### RECORDS FOR PROCESSING
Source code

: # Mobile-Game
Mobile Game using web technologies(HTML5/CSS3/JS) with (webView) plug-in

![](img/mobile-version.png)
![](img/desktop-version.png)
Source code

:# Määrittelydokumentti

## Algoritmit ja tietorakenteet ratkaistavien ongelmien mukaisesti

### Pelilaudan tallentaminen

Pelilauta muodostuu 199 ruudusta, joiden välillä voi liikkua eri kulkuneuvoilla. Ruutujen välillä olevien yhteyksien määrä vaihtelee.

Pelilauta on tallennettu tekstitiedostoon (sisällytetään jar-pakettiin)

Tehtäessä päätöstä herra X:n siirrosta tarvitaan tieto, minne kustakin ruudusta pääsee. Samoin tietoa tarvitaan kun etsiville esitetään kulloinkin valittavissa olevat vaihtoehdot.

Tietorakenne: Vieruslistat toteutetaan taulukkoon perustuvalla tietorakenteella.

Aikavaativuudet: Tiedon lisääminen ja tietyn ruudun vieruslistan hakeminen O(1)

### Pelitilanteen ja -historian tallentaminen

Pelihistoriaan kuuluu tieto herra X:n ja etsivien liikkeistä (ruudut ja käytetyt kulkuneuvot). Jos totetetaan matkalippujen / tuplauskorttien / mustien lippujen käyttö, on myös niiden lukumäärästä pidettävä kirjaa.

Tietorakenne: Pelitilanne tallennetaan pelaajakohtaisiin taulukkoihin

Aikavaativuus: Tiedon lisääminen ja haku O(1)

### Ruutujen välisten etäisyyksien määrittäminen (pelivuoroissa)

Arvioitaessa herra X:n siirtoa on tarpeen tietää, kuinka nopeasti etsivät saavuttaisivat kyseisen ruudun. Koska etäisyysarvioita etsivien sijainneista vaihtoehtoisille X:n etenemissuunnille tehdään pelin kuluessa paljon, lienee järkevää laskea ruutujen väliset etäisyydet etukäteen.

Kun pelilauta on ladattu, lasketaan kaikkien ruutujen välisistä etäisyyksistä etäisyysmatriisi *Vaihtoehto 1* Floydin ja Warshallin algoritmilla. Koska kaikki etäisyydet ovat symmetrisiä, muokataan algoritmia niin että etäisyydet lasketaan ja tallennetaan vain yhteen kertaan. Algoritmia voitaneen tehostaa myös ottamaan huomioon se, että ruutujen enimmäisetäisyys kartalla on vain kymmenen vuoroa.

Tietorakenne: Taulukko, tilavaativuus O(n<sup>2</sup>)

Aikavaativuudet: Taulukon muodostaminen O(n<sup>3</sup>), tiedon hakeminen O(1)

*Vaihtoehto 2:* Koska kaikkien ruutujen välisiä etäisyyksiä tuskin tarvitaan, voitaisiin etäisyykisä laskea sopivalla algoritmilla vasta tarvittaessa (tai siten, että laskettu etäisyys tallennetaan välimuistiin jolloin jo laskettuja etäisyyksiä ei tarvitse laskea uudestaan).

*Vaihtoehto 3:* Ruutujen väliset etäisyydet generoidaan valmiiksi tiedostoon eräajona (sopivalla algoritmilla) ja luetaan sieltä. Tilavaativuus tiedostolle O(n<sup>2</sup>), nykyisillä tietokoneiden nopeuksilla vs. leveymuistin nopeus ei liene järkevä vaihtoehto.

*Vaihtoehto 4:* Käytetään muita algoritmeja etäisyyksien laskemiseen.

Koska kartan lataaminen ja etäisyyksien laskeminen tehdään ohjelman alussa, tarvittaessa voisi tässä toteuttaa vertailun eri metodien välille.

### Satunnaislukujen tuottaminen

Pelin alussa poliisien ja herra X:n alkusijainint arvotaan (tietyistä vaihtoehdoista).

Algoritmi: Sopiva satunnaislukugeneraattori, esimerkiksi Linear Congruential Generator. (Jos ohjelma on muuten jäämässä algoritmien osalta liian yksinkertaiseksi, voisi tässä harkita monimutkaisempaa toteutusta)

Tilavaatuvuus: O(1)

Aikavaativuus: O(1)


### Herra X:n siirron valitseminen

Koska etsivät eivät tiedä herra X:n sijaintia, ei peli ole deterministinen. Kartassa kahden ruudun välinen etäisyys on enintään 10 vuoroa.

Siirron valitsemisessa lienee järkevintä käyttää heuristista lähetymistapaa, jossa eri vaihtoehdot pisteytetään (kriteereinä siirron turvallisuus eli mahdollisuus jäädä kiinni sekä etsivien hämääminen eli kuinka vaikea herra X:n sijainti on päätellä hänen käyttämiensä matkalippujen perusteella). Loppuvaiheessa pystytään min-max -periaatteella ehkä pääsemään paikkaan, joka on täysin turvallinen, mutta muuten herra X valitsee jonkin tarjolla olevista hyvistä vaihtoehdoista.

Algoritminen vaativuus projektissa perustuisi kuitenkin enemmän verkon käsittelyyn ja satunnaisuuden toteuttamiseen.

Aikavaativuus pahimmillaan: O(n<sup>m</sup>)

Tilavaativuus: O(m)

### WHAT YOU NEED TO DO
Check each line above for the word "tallentaminen", then give only the number of lines that have it.

### YOUR RESPONSE
2